My idea is not without its flaws and critics would argue that if everyone were to know where the vans are they will slow down temporarily and then speed up again. Yes, that is probably true, for speeders, this is why I am still in favor or some hiding of photo radar as the program does work in the long term. I also think it would be a good idea to place PR signs anywhere where speed is an issue; because, if speeding immediately after passing the PR is a problem then the mere threat of PR is enough to decrease one’s speed. Furthermore, it would remove some of the cash cow stink of the PR program. Drivers often felt ripped off and deceived by PR placement and retarded speed limits on roads where the speed limit could easily be higher. A common statement arose about PR: “If you’re speeding and you get caught by radar, you deserve the ticket, simple as that,” he says. “But it’s how it’s being done that offends me. You’re hiding behind a tree?” (Shultz 2016). It appears that those on the anti-PR side even acknowledge that its needed, they just don’t approve of the means by which it is enforced; illustrating the City’s failure to properly implement hidden cameras, they have proceeded in the precise manner that Willis’ TTI review warned not to.

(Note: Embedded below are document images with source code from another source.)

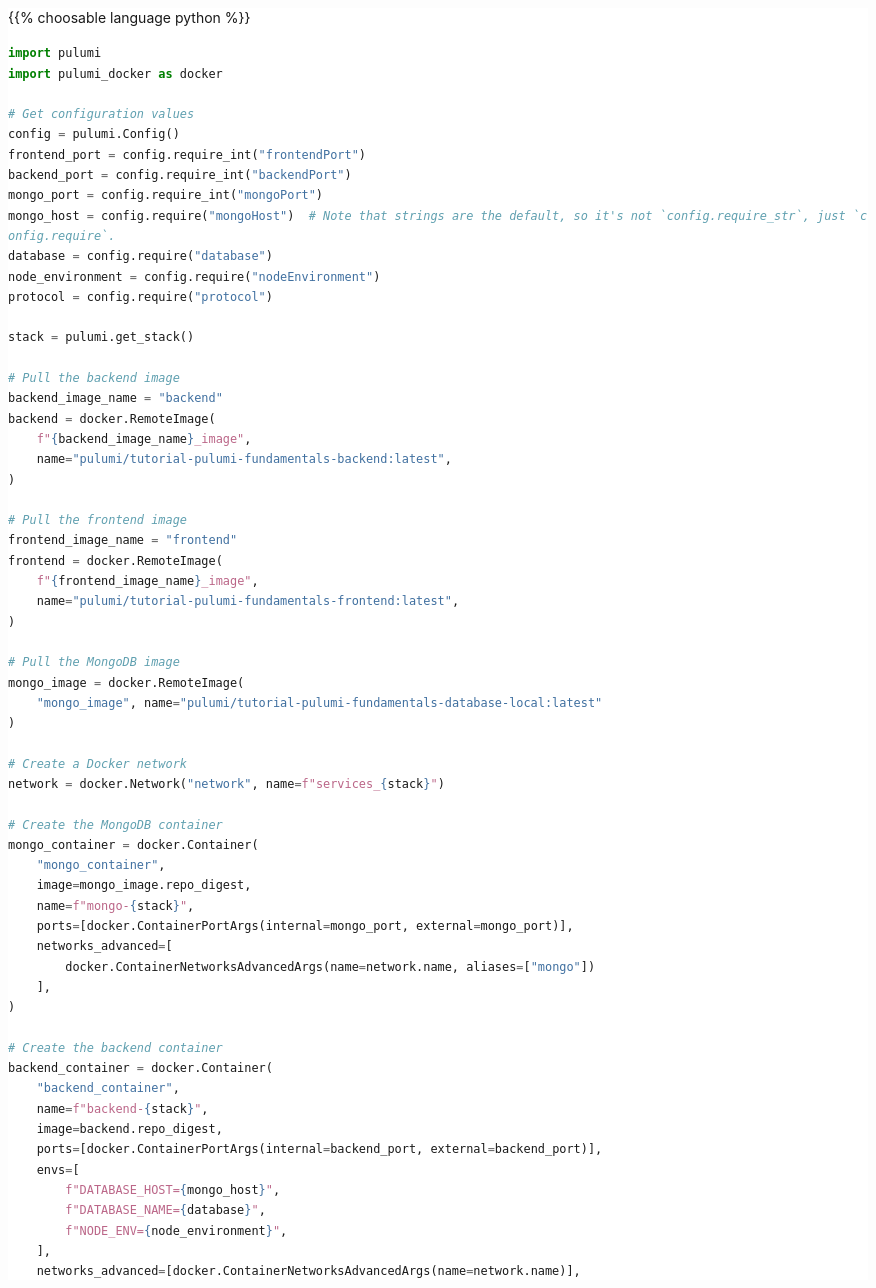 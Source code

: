 {{% choosable language python %}}

```python
import pulumi
import pulumi_docker as docker

# Get configuration values
config = pulumi.Config()
frontend_port = config.require_int("frontendPort")
backend_port = config.require_int("backendPort")
mongo_port = config.require_int("mongoPort")
mongo_host = config.require("mongoHost")  # Note that strings are the default, so it's not `config.require_str`, just `config.require`.
database = config.require("database")
node_environment = config.require("nodeEnvironment")
protocol = config.require("protocol")

stack = pulumi.get_stack()

# Pull the backend image
backend_image_name = "backend"
backend = docker.RemoteImage(
    f"{backend_image_name}_image",
    name="pulumi/tutorial-pulumi-fundamentals-backend:latest",
)

# Pull the frontend image
frontend_image_name = "frontend"
frontend = docker.RemoteImage(
    f"{frontend_image_name}_image",
    name="pulumi/tutorial-pulumi-fundamentals-frontend:latest",
)

# Pull the MongoDB image
mongo_image = docker.RemoteImage(
    "mongo_image", name="pulumi/tutorial-pulumi-fundamentals-database-local:latest"
)

# Create a Docker network
network = docker.Network("network", name=f"services_{stack}")

# Create the MongoDB container
mongo_container = docker.Container(
    "mongo_container",
    image=mongo_image.repo_digest,
    name=f"mongo-{stack}",
    ports=[docker.ContainerPortArgs(internal=mongo_port, external=mongo_port)],
    networks_advanced=[
        docker.ContainerNetworksAdvancedArgs(name=network.name, aliases=["mongo"])
    ],
)

# Create the backend container
backend_container = docker.Container(
    "backend_container",
    name=f"backend-{stack}",
    image=backend.repo_digest,
    ports=[docker.ContainerPortArgs(internal=backend_port, external=backend_port)],
    envs=[
        f"DATABASE_HOST={mongo_host}",
        f"DATABASE_NAME={database}",
        f"NODE_ENV={node_environment}",
    ],
    networks_advanced=[docker.ContainerNetworksAdvancedArgs(name=network.name)],
```
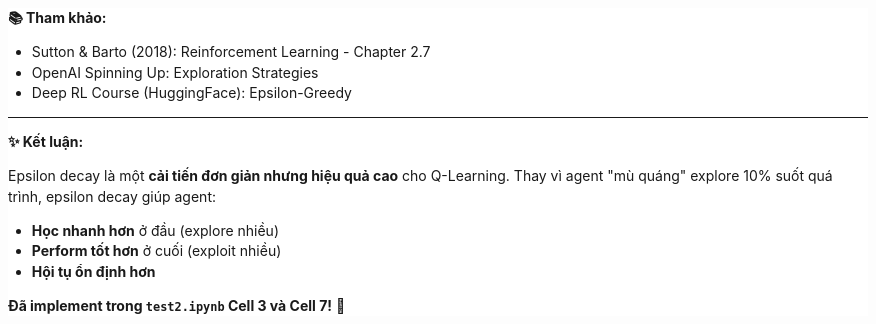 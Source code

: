 **📚 Tham khảo:**
- Sutton & Barto (2018): Reinforcement Learning - Chapter 2.7
- OpenAI Spinning Up: Exploration Strategies
- Deep RL Course (HuggingFace): Epsilon-Greedy

---

**✨ Kết luận:**

Epsilon decay là một **cải tiến đơn giản nhưng hiệu quả cao** cho Q-Learning. 
Thay vì agent "mù quáng" explore 10% suốt quá trình, epsilon decay giúp agent:
- **Học nhanh hơn** ở đầu (explore nhiều)
- **Perform tốt hơn** ở cuối (exploit nhiều)
- **Hội tụ ổn định hơn**

**Đã implement trong `test2.ipynb` Cell 3 và Cell 7!** 🎉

Finally, PR’s programs have a history riddled with scandal and corruption. The city of Chicago was accused of tampering with yellow light times to create more red light tickets (Shimizu 2015). The city of Winnipeg has double the fine cost compared to other Canadian provinces, and they were found guilty of not properly warning drivers to PR, and it is believed this was done to raise more money (Shimizu 2015). Furthermore, this study by Shimizu found that site selection bias may also result in favorable results benefiting the city in regards to statistics that show the effectiveness of PR. These findings only further perpetuate the fact municipalities use PR as a means to generate funds and illuminates the need for Edmonton to rise above the rest and a set a new and improve standard for their program.
In conclusion, the PR program in its current state is not ideal and the debate remains open as its effectiveness and ethics. That being said, I do believe that it can be improved upon. Suggested changes should not be viewed with contempt if the City’s primary concern truly is safety, a flashy colored PR van in a school zone really could save a life. However, if PR becomes as transparent as I am proposing the city stands poised to lose millions of dollars in fines. This all boils down to system justification where “initiating such social change involves admitting that the system failed which, we argue, conflicts with the basic psychological need to believe one’s system is effective and legitimate” (Kay 2011). If the city wants opponents of PR to accept the program, they need to recognize that it is broken. We are lucky that we live in a society that has “balance between social stability and change” (Kay 2011). Wherein we know that our government is open to change and hopefully they will eventually make changes to PR to make it more effective and remove the cash cow odor from the debate.